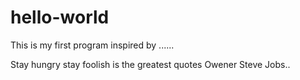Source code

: # hello-world
This is my first program inspired by ......


Stay hungry stay foolish is the greatest quotes Owener Steve Jobs..
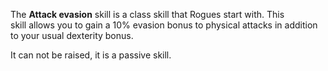 ---
---
The **Attack evasion** skill is a class skill that Rogues start with. This skill allows you to gain a 10% evasion bonus to physical attacks in addition to your usual dexterity bonus.

It can not be raised, it is a passive skill.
────────────────────────────────────────
- [Work order] In copying the material, drop all pictures and keep everything else identical.

- [Answer to this exercise]
Source code

: # hello-world
This is my first program inspired by ......


Stay hungry stay foolish is the greatest quotes Owener Steve Jobs..
 ---
---
The **Attack evasion** skill is a class skill that Rogues start with. This skill allows you to gain a 10% evasion bonus to physical attacks in addition to your usual dexterity bonus.

It can not be raised, it is a passive skill.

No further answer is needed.